Assume good enough amplification to maximize either set up.

My hunch is cartridge is most critical, but not sure to what extent.

Thanks.


bobbydd
Raul, no sensible audiophile could disagree with what you wrote. (Is the term “sensible audiophile” an oxymoron?) But at the outset, the OP wrote that he did not want responses to the effect that everything is important. This I think drove the tenor of the responses he’s gotten. I dislike such questions per se, but I was bored enough at that moment to concoct a response. With an excellent TT and tonearm, you can get a lot of juice out of a mediocre cartridge, but I don’t think the reverse is true. Not in my experience.
@chakster
"I’ll tell you more: change the stylus tip on your cartridge and you will change the whole sound."
I agree completely. I just re-tipped the Zyx Omega G cartridge and the sound is completely different with the original. Better or worse is another story.
Never mind , transducers always are the most important links in any audio system.
Raul, anyone who has ever spent ten seconds on this Board in the last ten years knows you have a unrequited out of control cartridge fetish. I envision you sleeping on a mattress surrounded by cartridge boxes. 
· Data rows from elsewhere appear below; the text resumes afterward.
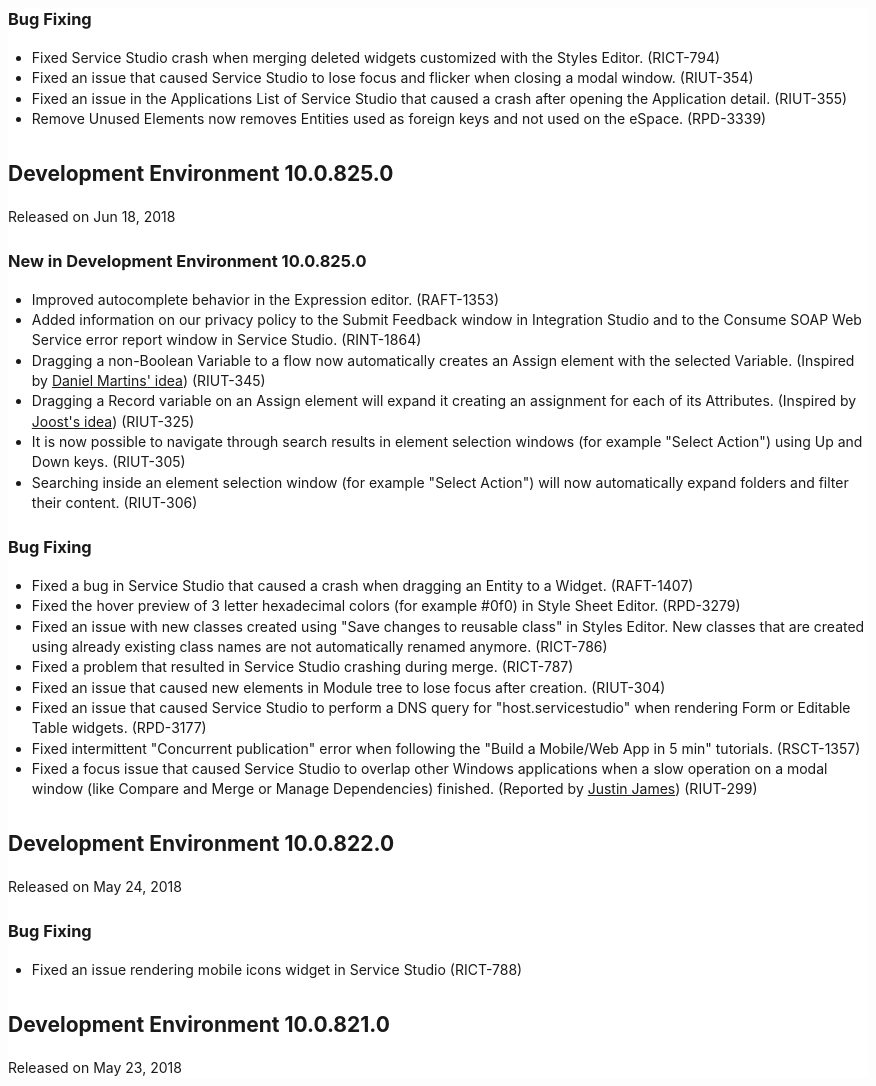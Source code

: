 </ul>
<h3 id="bug_fixing_10.0.201.0">Bug Fixing</h3>
<ul>
<li>Fixed Service Studio crash when merging deleted widgets customized with the Styles Editor. (RICT-794)</li>
<li>Fixed an issue that caused Service Studio to lose focus and flicker when closing a modal window. (RIUT-354)</li>
<li>Fixed an issue in the Applications List of Service Studio that caused a crash after opening the Application detail. (RIUT-355)</li>
<li>Remove Unused Elements now removes Entities used as foreign keys and not used on the eSpace. (RPD-3339)</li>
</ul>
<h2 id="development_environment_10.0.825.0">Development Environment 10.0.825.0</h2>
<div class="info">
<p>Released on Jun 18, 2018</p>
</div>
<h3 id="new_in_development_environment_10.0.825.0">New in Development Environment 10.0.825.0</h3>
<ul>
<li>Improved autocomplete behavior in the Expression editor. (RAFT-1353)</li>
<li>Added information on our privacy policy to the Submit Feedback window in Integration Studio and to the Consume SOAP Web Service error report window in Service Studio. (RINT-1864)</li>
<li>Dragging a non-Boolean Variable to a flow now automatically creates an Assign element with the selected Variable. (Inspired by <a href="https://www.outsystems.com/ideas/1051/" target="_blank" rel="noopener noreferrer">Daniel Martins' idea</a>) (RIUT-345)</li>
<li>Dragging a Record variable on an Assign element will expand it creating an assignment for each of its Attributes. (Inspired by <a href="https://www.outsystems.com/ideas/3710/" target="_blank" rel="noopener noreferrer">Joost's idea</a>) (RIUT-325)</li>
<li>It is now possible to navigate through search results in element selection windows (for example "Select Action") using Up and Down keys. (RIUT-305)</li>
<li>Searching inside an element selection window (for example "Select Action") will now automatically expand folders and filter their content. (RIUT-306)</li>
</ul>
<h3 id="bug_fixing_10.0.201.0">Bug Fixing</h3>
<ul>
<li>Fixed a bug in Service Studio that caused a crash when dragging an Entity to a Widget. (RAFT-1407)</li>
<li>Fixed the hover preview of 3 letter hexadecimal colors (for example #0f0) in Style Sheet Editor. (RPD-3279)</li>
<li>Fixed an issue with new classes created using "Save changes to reusable class" in Styles Editor. New classes that are created using already existing class names are not automatically renamed anymore. (RICT-786)</li>
<li>Fixed a problem that resulted in Service Studio crashing during merge. (RICT-787)</li>
<li>Fixed an issue that caused new elements in Module tree to lose focus after creation. (RIUT-304)</li>
<li>Fixed an issue that caused Service Studio to perform a DNS query for "host.servicestudio" when rendering Form or Editable Table widgets. (RPD-3177)</li>
<li>Fixed intermittent "Concurrent publication" error when following the "Build a Mobile/Web App in 5 min" tutorials. (RSCT-1357)</li>
<li>Fixed a focus issue that caused Service Studio to overlap other Windows applications when a slow operation on a modal window (like Compare and Merge or Manage Dependencies) finished. (Reported by <a href="https://www.outsystems.com/ideas/2842/" target="_blank" rel="noopener noreferrer">Justin James</a>) (RIUT-299)</li>
</ul>
<h2 id="development_environment_10.0.822.0">Development Environment 10.0.822.0</h2>
<div class="info">
<p>Released on May 24, 2018</p>
</div>
<h3 id="bug_fixing_10.0.201.0">Bug Fixing</h3>
<ul>
<li>Fixed an issue rendering mobile icons widget in Service Studio (RICT-788)</li>
</ul>
<h2 id="development_environment_10.0.821.0">Development Environment 10.0.821.0</h2>
<div class="info">
<p>Released on May 23, 2018</p>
Transducers are not the most important part of the audio system. You may believe so and you have every right to your belief but many argue otherwise, and I am among the latter camp. Look up Herb Reichert's recent tale of wandering into an audio store and being introduced to Naim gear set up with inexpensive loudspeakers for a good anecdotal account of the opposing view. 
Cartridges and loudspeakers are very simple devices. Only audiophiles make them out to be more complicated and exotic than they really are. Do they have the biggest influence on sound character? That is a different question. Sorta like are noses the most dominant feature on a face? Yeah, most times and certainly on mine! That does not make them the most critical component. 
Feed a pair of the most expensive loudspeaker on the planet (any of the top 50) with a mediocre amplifier and preamplifier and you can never get anything better than mediocre to good sound. Pair a pedestrian set of loudspeakers (critically positioned in the room they are in) up with a stellar amp and pre-amp and you can get great sound. 
Which brings us back to the current debate which has surfaced time and time again. Like my nose joke, turntables get the most attention because-imho-they are the most prominent item. The choice of drive unit is almost inevitably made first. It draws all the attention of would-be buyers. Ooooh, look at that huge platter! Ooooh, look at that outboard power supply with a digital read out! You get the idea. Most of us are guilty of that misdirected (again, must my humble op) focus. 
I am biased perhaps because I got off the modern era table bandwagon and went to vintage with Reed 3P arms though I have spent considerable money on cartridges. But I know that could give up those cartridges and mount a $250 Audio Technica or Denon and get fantastic sound. 
The cartridge!
For sure, to get the most out of a cartridge, there needs to be good arm and TT. IME, there was excellent improvement when I upgraded my TT and arm, but my new top line cart gave the most dramatic and transformative change in SQ… by far.